The Taxpayer’s argument that the supply of services was ancillary to the supply of food packs was the only way in which the Taxpayer contended that the Tribunal’s views were wrong on this second question. However, my attention was also drawn to the Byrom case and the later decision in Holland (t/a The Studio Hair Co) v HMRC [2008] EWHC2621 (Ch), which cases discuss the principles to be applied in determining the character of a single supply comprising two or more non-ancillary elements. Like the Tribunal, I will apply the approach in Byrom to the facts as found by the Tribunal. I was not asked to do otherwise, notwithstanding the contrary arguments which were addressed to the court in Holland. In my judgment, applying that approach, the correct legal answer is that the character of the single supply, which I have found to have been made in this case, is a supply of services and not a supply of food. It follows that the supply is standard rated and not zero rated.
THE THIRD QUESTION
The third question does not arise
In view of my conclusion on the first question, this is not a case of two separate supplies and it is not necessary to apportion the consideration between a supply of food and a supply of services.
I do not see that there will be any advantage to the parties or anyone else in any detailed discussion by me of the third question or, indeed, any formal ruling on this question. The Tribunal has made findings of the primary facts. The parties did not disagree as to the legal principles which fall to be applied to this question, so it is not necessary for me to resolve any dispute as to what those legal principles are. If this case goes further, and if this point then needs to be considered, it will be for a higher court to reach its own conclusions on the point.
I will however make a brief comment on the Tribunal’s conclusion, and the Taxpayer’s rival argument, on this question simply for the purpose of cross-checking whether there is anything in this issue which might throw light on the other matters I have considered.
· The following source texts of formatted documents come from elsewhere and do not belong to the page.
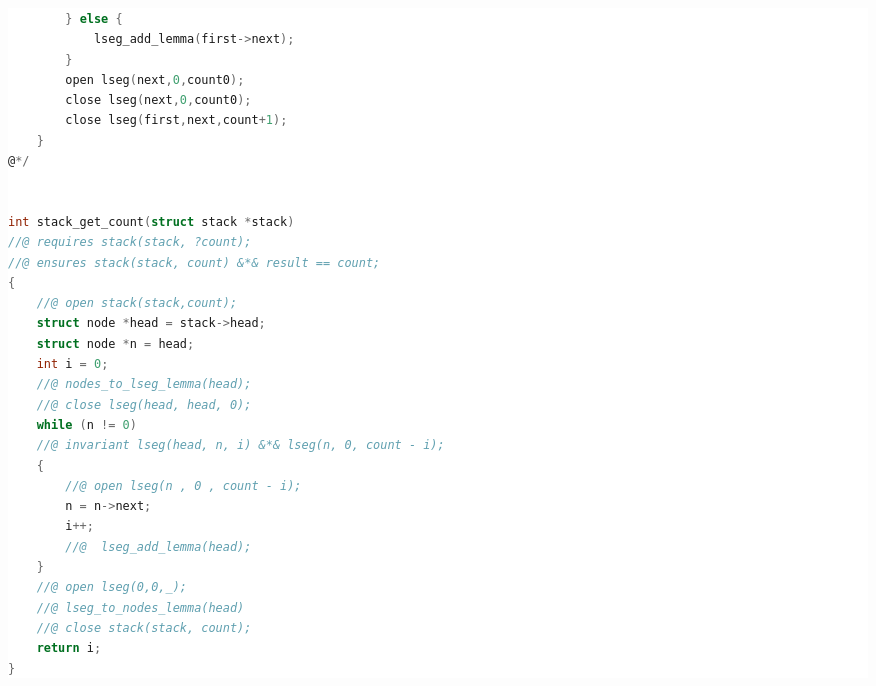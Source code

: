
 ``` c
        } else {
            lseg_add_lemma(first->next);
        }
        open lseg(next,0,count0);
        close lseg(next,0,count0);
        close lseg(first,next,count+1);
    }
@*/


int stack_get_count(struct stack *stack)
//@ requires stack(stack, ?count);
//@ ensures stack(stack, count) &*& result == count;
{
    //@ open stack(stack,count);
    struct node *head = stack->head;
    struct node *n = head;
    int i = 0;
    //@ nodes_to_lseg_lemma(head);
    //@ close lseg(head, head, 0);
    while (n != 0)
    //@ invariant lseg(head, n, i) &*& lseg(n, 0, count - i);
    {
        //@ open lseg(n , 0 , count - i);
        n = n->next;
        i++;
        //@  lseg_add_lemma(head);
    }
    //@ open lseg(0,0,_);
    //@ lseg_to_nodes_lemma(head)
    //@ close stack(stack, count);
    return i;
}
```
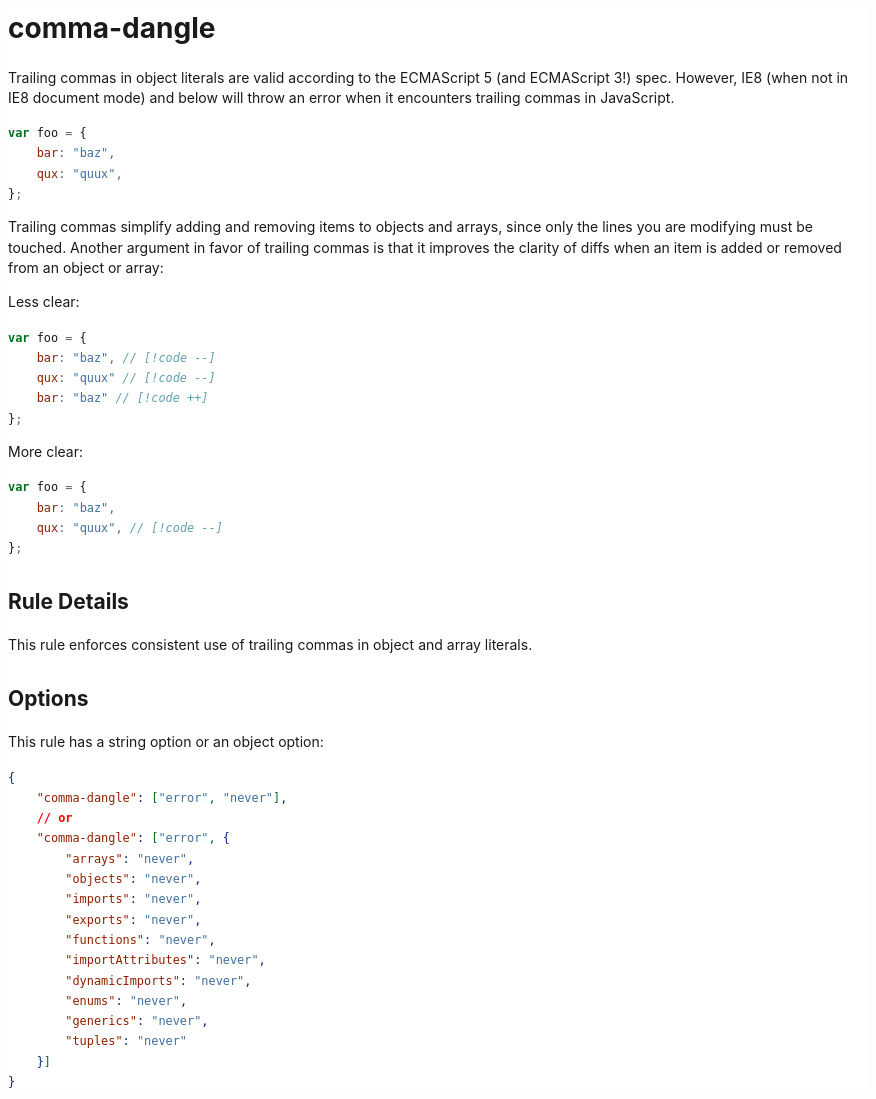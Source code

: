 ---
---

# comma-dangle

Trailing commas in object literals are valid according to the ECMAScript 5 (and ECMAScript 3!) spec. However, IE8 (when not in IE8 document mode) and below will throw an error when it encounters trailing commas in JavaScript.

```js
var foo = {
    bar: "baz",
    qux: "quux",
};
```

Trailing commas simplify adding and removing items to objects and arrays, since only the lines you are modifying must be touched.
Another argument in favor of trailing commas is that it improves the clarity of diffs when an item is added or removed from an object or array:

Less clear:

```js
var foo = {
    bar: "baz", // [!code --]
    qux: "quux" // [!code --]
    bar: "baz" // [!code ++]
};
```

More clear:

```js
var foo = {
    bar: "baz",
    qux: "quux", // [!code --]
};
```

## Rule Details

This rule enforces consistent use of trailing commas in object and array literals.

## Options

This rule has a string option or an object option:

```json
{
    "comma-dangle": ["error", "never"],
    // or
    "comma-dangle": ["error", {
        "arrays": "never",
        "objects": "never",
        "imports": "never",
        "exports": "never",
        "functions": "never",
        "importAttributes": "never",
        "dynamicImports": "never",
        "enums": "never",
        "generics": "never",
        "tuples": "never"
    }]
}
```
The Tribunal held that if one apportioned the consideration between food and support services, the right apportionment was 2 to 1. That shows that, of the two elements in the single composite supply, the supply of food is more dominant than the other element. However, there is nothing in that conclusion which causes me to question my decision that this is a case of a single composite supply of two non-ancillary elements. Nor does it cause me to question my conclusion (in agreement with the Tribunal on this point) that if the supply is a single composite supply, it is not a supply of food but is a supply of services. As is pointed out in Byrom, in a case of a single composite supply of two or more non-ancillary elements, it may be appropriate to find that the character of the single supply is different from the character of any dominant element in the single supply.
I do not overlook the fact that the Taxpayer has challenged the apportionment of 2 to 1 and has contended for an apportionment of 91 to 9. Without deciding the third question, I think I am able to say that I regard this apportionment as somewhat extreme. Further, I do not regard the Taxpayer’s method of arriving at this apportionment as persuasive and I am sure that I would not have determined this third question by holding that 91 to 9 was the correct result. Even if the Tribunal’s method was open to criticism and even if the matter had to be remitted for a further calculation to be carried out, an apportionment of 2 to 1 strikes me as being in the right region and consistent with the more general findings of fact made by the Tribunal.
THE OVERALL RESULT
The overall result is that I allow the appeal by HMRC and dismiss the cross appeal by the Taxpayer. The supply in the present case was a single composite supply of two non-ancillary elements. The supply was a standard rated supply of services and was not a zero rated supply of food.